Mia’s stomach tightened. “Okay.”

Dana exhaled—slow, reluctant, like she was bracing herself.

“Lucas… he’s seeing Sienna again.”

The name hit like a cold wave. Mia’s fingers stilled on the mug. She didn’t speak.

“And there’s more,” Dana continued, voice dropping even lower. “They’re engaged.”

The words landed like a stone dropped into still water—slow ripples spreading, cold and heavy.

Mia closed her eyes. Let the silence stretch. The kitchen clock ticked louder than it should have. Outside, a sparrow landed on the fence post, head cocked, then flew away.

“When?” she asked finally, voice barely above a whisper.

“Announced last week. Quiet at first—charity gala photos. Then the papers picked it up. Whirlwind romance, they’re callingit. Some of the tabloids are less kind—rebound, especially after her last engagement to that Spanish footballer fell apart. But she’s wearing the ring. They’re planning something next year.”

Mia opened her eyes. Watched another sparrow land on the fence post outside—same spot, same curious tilt of the head.

“He’s moved on,” she said—testing the words, tasting them. They felt foreign in her mouth, sharp-edged and wrong.

Dana made a low, frustrated sound. “I don’t believe a fucking word of it, Mia. Not one. This is Lucas doing what he always does—trying to deny what he’s feeling again. Burying it under something safe and shiny so he doesn’t have to look at the mess. He’s just… running. Same way he used to run from everything that scared him before you.”

Mia’s throat tightened. She could hear the anger simmering under Dana’s words—the protective edge, the loyalty to both of them. But it only made the ache worse.

“Dana,” she said quietly, cutting her off before the rant could build. “Don’t. Please don’t get angry.”
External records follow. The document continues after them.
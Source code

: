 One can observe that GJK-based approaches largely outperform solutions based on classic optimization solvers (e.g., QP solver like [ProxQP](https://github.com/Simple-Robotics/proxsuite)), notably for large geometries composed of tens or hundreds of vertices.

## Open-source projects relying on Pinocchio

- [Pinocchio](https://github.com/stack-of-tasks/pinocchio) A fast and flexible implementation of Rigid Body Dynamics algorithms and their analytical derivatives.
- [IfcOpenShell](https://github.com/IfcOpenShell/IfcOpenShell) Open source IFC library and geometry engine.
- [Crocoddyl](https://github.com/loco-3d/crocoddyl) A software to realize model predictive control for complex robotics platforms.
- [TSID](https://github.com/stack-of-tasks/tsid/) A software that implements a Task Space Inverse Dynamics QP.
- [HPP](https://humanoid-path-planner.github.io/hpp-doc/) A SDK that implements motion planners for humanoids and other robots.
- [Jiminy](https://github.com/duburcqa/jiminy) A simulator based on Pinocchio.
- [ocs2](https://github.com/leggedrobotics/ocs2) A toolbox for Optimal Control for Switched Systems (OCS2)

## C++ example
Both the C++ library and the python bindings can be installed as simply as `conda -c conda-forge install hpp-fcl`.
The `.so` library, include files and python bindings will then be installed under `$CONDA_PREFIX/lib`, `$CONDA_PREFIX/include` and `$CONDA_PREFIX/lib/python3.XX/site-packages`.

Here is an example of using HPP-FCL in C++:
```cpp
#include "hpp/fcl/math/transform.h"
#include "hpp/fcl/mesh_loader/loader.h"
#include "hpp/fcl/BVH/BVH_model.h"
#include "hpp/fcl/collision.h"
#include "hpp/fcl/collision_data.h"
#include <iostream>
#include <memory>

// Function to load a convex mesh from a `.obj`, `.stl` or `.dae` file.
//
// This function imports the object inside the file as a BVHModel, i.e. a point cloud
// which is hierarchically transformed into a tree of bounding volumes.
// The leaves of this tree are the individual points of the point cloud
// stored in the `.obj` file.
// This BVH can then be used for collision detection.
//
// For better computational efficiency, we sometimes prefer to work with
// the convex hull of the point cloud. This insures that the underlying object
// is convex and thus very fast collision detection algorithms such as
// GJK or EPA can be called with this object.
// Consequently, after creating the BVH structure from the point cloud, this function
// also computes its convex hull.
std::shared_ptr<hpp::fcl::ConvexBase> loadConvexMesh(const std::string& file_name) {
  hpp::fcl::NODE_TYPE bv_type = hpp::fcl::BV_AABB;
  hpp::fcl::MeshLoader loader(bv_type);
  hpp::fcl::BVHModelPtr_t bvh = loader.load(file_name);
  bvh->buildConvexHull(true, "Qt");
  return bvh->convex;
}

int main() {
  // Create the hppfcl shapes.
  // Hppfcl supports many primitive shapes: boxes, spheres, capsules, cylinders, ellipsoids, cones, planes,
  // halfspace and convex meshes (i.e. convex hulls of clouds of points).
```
Dana stopped. Exhaled hard through her nose.

“I’m not angry at him,” she muttered. “I’m angry for him. And for you.”

Mia swallowed. “I understand. He needed to move on. He needed… something simple. Something he already knew. Sienna’s uncomplicated. She fits the life he’s always had—the spotlight, the expectations, the approval. What we had… it was too much. Too messy. He couldn’t keep carrying it. And I couldn’t ask him to.”

There was a long pause on the other end.

“You really believe that?” Dana asked, voice softer now, almost careful. “That he just… needed easy?”

Mia stared at the roses through the window—still blooming, still reaching for light even as the days shortened.

“He told me he loved me,” she said slowly. “I know he meant it in that moment. I don’t think he was ever ready for that. Not really.”

Dana was quiet again—longer this time.

“Okay,” she said finally. “If that’s what you need to believe to keep breathing, then okay. But Mia… I saw him after you left. He wasn’t pretending to be fine. He was barely holding it together. And I don’t think Sienna’s fixing that. I think she’s just… filling the silence.”

Mia didn’t answer right away. She let the words settle, let them ache.

“Maybe,” she said at last.

Dana sighed—half surrender, half frustration.

“And you?” she asked. “What do you need?”

Mia looked at the roses again—still blooming, still refusing to fade.